What you should do - Please copy each line from the entries that contains the string "label".

◆ ◆ ◆ ◆ ◆

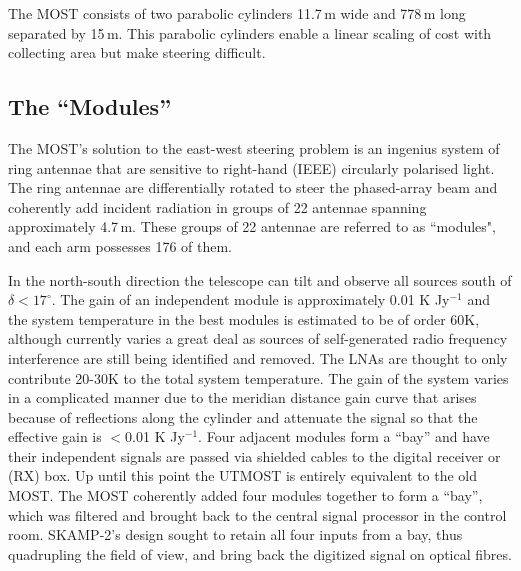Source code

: 
The MOST consists of two parabolic cylinders 11.7\,m wide and 778\,m long separated by 15\,m. This parabolic cylinders enable a linear scaling of cost with collecting area but make steering difficult.

\subsection{The ``Modules''}
The MOST's solution to the east-west steering problem is an ingenius system of ring antennae that are sensitive to right-hand (IEEE) circularly polarised light. The ring antennae are differentially rotated to steer the phased-array beam and coherently add incident radiation in groups of 22 antennae spanning approximately 4.7\,m. These groups of 22 antennae are referred to as ``modules", and each arm possesses 176 of them. 

In the north-south direction the telescope can tilt and observe all sources south of $\delta<17^\circ$. The gain of an independent module is approximately 0.01 K Jy$^{-1}$ and the system temperature in the best modules is estimated to be of order 60K, although currently varies a great deal as sources of self-generated radio frequency interference are still being identified and removed. The LNAs are thought to only contribute 20-30K to the total system temperature. The gain of the system varies in a complicated manner due to the meridian distance gain curve that arises because of reflections along the cylinder and attenuate the signal so that the effective gain is $<$0.01 K Jy$^{-1}$\cite{Hunstead_1996}.
Four adjacent modules form a ``bay'' and have their independent signals are passed via shielded cables to the digital receiver or (RX) box. Up until this point the UTMOST is entirely equivalent to the old MOST. The MOST coherently added four modules together to form a ``bay'', which was filtered and brought back to the central signal processor in the control room. SKAMP-2's design sought to retain all four inputs from a bay, thus quadrupling the field of view, and bring back the digitized signal on optical fibres.
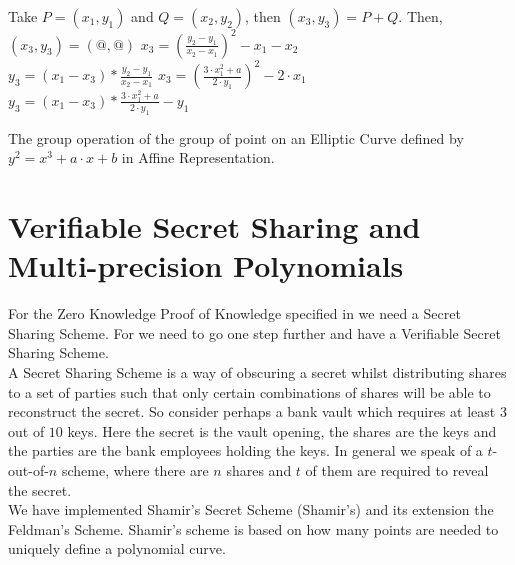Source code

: \documentclass[ %
                    author={Nicholas Tutte},
                supervisor={Prof. Nigel Smart},
                    degree={MEng},
                     title={Secure Two Party Computation},
                  subtitle={A practical comparison of recent protocols},
                      type={Research - GG1K},
                      year={2015} ]{dissertation}
\begin{document}
			\begin{mdframed}
				\begin{algorithm}[H]
					Take $P = (x_1, y_1)$ and $Q = (x_2, y_2)$, then $(x_3, y_3) = P + Q$. Then,\\[0.15cm]
					{
						$(x_3, y_3) = (@, @)$
					}
					{
						{
							$x_3 = (\frac{y_2 - y_1}{x_2 - x_1})^2 - x_1 - x_2$\\
							$y_3 = (x_1 - x_3) * \frac{y_2 - y_1}{x_2 - x_1}$
						}
						{
							$x_3 = (\frac{3\cdot x_1^2 + a}{2 \cdot y_1}) ^ 2 - 2\cdot x_1$\\
							$y_3 = (x_1 - x_3) * \frac{3 \cdot x_1^2 + a}{2 \cdot y_1} - y_1$
						}
					}

					\caption{The group operation of the group of point on an Elliptic Curve defined by $y^2 = x^3 + a \cdot x + b$ in Affine Representation. \label{Algo:ECC_GroupOp}}
				\end{algorithm}
			\end{mdframed}

		\section{Verifiable Secret Sharing and Multi-precision Polynomials}

			For the Zero Knowledge Proof of Knowledge specified in \cite{LindellAndPinkas2011} we need a Secret Sharing Scheme. For \cite{Katz_Symm_CnC_2013} we need to go one step further and have a Verifiable Secret Sharing Scheme.\\

			A Secret Sharing Scheme is a way of obscuring a secret whilst distributing shares to a set of parties such that only certain combinations of shares will be able to reconstruct the secret. So consider perhaps a bank vault which requires at least $3$ out of $10$ keys. Here the secret is the vault opening, the shares are the keys and the parties are the bank employees holding the keys. In general we speak of a $t$-out-of-$n$ scheme, where there are $n$ shares and $t$ of them are required to reveal the secret.\\

			We have implemented Shamir's Secret Scheme (Shamir's) and its extension the Feldman's Scheme. Shamir's scheme is based on how many points are needed to uniquely define a polynomial curve.\\
\end{document}
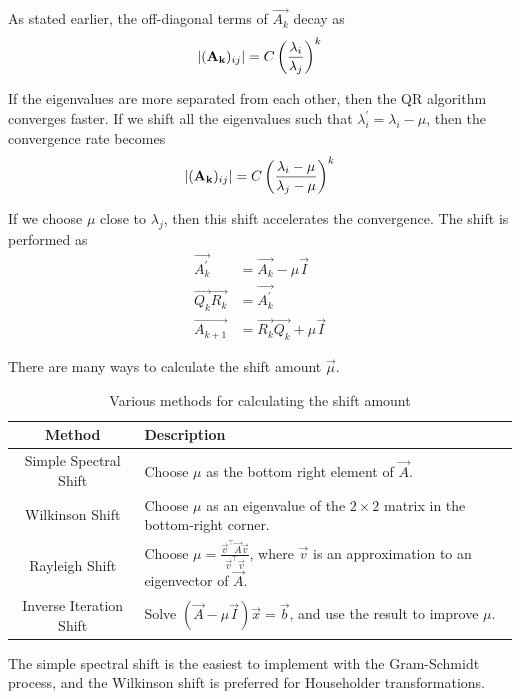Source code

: \documentclass{article}
\begin{document}
As stated earlier, the off-diagonal terms of $\vec{A_k}$ decay as
\begin{align}
    \left\vert(\mathbf{A_k})_{ij}\right\vert = C \left(\frac{\lambda_i}{\lambda_j}\right)^k
\end{align}

If the eigenvalues are more separated from each other, then the QR algorithm converges
faster. 
If we shift all the eigenvalues such that $\lambda_i^\prime = \lambda_i - \mu$,
then the convergence rate becomes
\begin{align}
    \left\vert(\mathbf{A_k})_{ij}\right\vert = C \left(\frac{\lambda_i - \mu}{\lambda_j - \mu}\right)^k
\end{align}

If we choose $\mu$ close to $\lambda_j$, then this shift accelerates the convergence.
The shift is performed as
\begin{align}
    \vec{A_k^\prime} &= \vec{A_k} - \mu\vec{I} \\
    \vec{Q_k}\vec{R_k} &= \vec{A_k^\prime} \\
    \vec{A_{k+1}} &= \vec{R_k}\vec{Q_k} + \mu\vec{I}
\end{align}

There are many ways to calculate the shift amount $\vec{\mu}$.

\begin{table}[h!]
\centering
\begin{tabular}{|c|p{5cm}|}    
    \hline
    \textbf{Method} & \textbf{Description} \\
    \hline
    Simple Spectral Shift & Choose $\mu$ as the bottom right element of $\vec{A}$. \\
    \hline
    Wilkinson Shift & Choose $\mu$ as an eigenvalue of the $2 \times 2$ matrix in the bottom-right corner. \\
    \hline
    Rayleigh Shift & Choose $\mu = \frac{\vec{v}^\top\vec{A}\vec{v}}{\vec{v}^\top\vec{v}}$, where $\vec{v}$ is an approximation to an eigenvector of $\vec{A}$. \\
    \hline
    Inverse Iteration Shift & Solve $(\vec{A} - \mu\vec{I})\vec{x} = \vec{b}$, and use the result to improve $\mu$. \\
    \hline
\end{tabular}
\caption{Various methods for calculating the shift amount}
\end{table}

The simple spectral shift is the easiest to implement with the Gram-Schmidt process,
and the Wilkinson shift is preferred for Householder transformations.
\end{document}
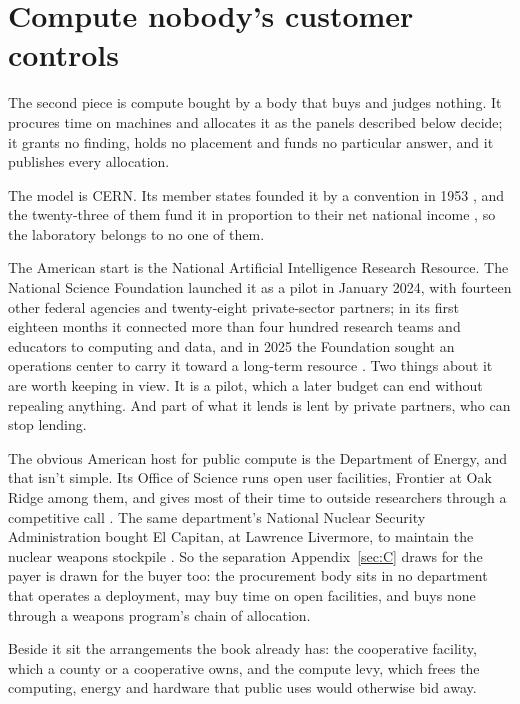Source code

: \section{Compute nobody's customer controls}
\label{sec:28.4}
The second piece is compute bought by a body that buys and judges nothing. It procures time on machines and allocates it as the panels described below decide; it grants no finding, holds no placement and funds no particular answer, and it publishes every allocation.

The model is CERN. Its member states founded it by a convention in 1953 \autocite{cern1953convention}, and the twenty-three of them fund it in proportion to their net national income \autocite{cern2026participation}, so the laboratory belongs to no one of them.

The American start is the National Artificial Intelligence Research Resource. The National Science Foundation launched it as a pilot in January 2024, with fourteen other federal agencies and twenty-eight private-sector partners; in its first eighteen months it connected more than four hundred research teams and educators to computing and data, and in 2025 the Foundation sought an operations center to carry it toward a long-term resource \autocite{nsf2025nairroc}. Two things about it are worth keeping in view. It is a pilot, which a later budget can end without repealing anything. And part of what it lends is lent by private partners, who can stop lending.

The obvious American host for public compute is the Department of Energy, and that isn't simple. Its Office of Science runs open user facilities, Frontier at Oak Ridge among them, and gives most of their time to outside researchers through a competitive call \autocite{ornl2023incite}. The same department's National Nuclear Security Administration bought El Capitan, at Lawrence Livermore, to maintain the nuclear weapons stockpile \autocite{nnsa2019elcapitan}. So the separation Appendix~\ref{sec:C} draws for the payer is drawn for the buyer too: the procurement body sits in no department that operates a deployment, may buy time on open facilities, and buys none through a weapons program's chain of allocation.

Beside it sit the arrangements the book already has: the cooperative facility, which a county or a cooperative owns, and the compute levy, which frees the computing, energy and hardware that public uses would otherwise bid away.
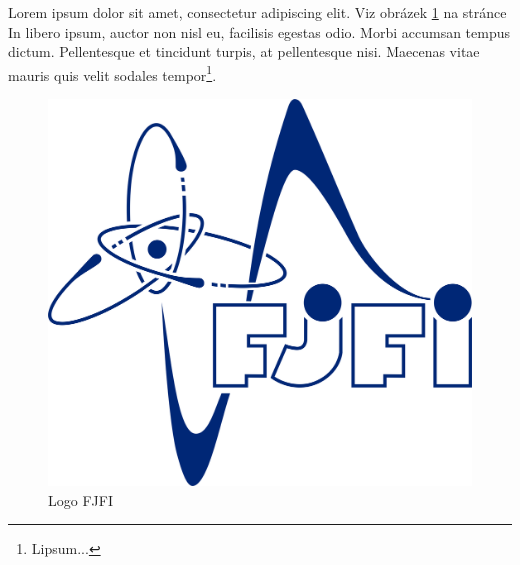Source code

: \documentclass{report}
\begin{document}
Lorem ipsum dolor sit amet, consectetur adipiscing elit. Viz obrázek \ref{fig:logo} na stránce \pageref{fig:logo} In libero ipsum, auctor non nisl eu, facilisis egestas odio. Morbi accumsan tempus dictum. Pellentesque et tincidunt turpis, at pellentesque nisi. Maecenas vitae mauris quis velit sodales tempor\footnote{Lipsum...}.

\begin{figure}[!htp]
	\begin{center}
		\includegraphics[scale=0.1]{logo-fjfi.png}
	\end{center}
	\caption{Logo FJFI}
	\label{fig:logo}
\end{figure}

\clearpage

\listoffigures
\end{document}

◆ ◆ ◆ ◆ ◆

Answer section -
					\caption{The group operation of the group of point on an Elliptic Curve defined by $y^2 = x^3 + a \cdot x + b$ in Affine Representation. \label{Algo:ECC_GroupOp}}
\label{sec:28.4}
	\label{fig:logo}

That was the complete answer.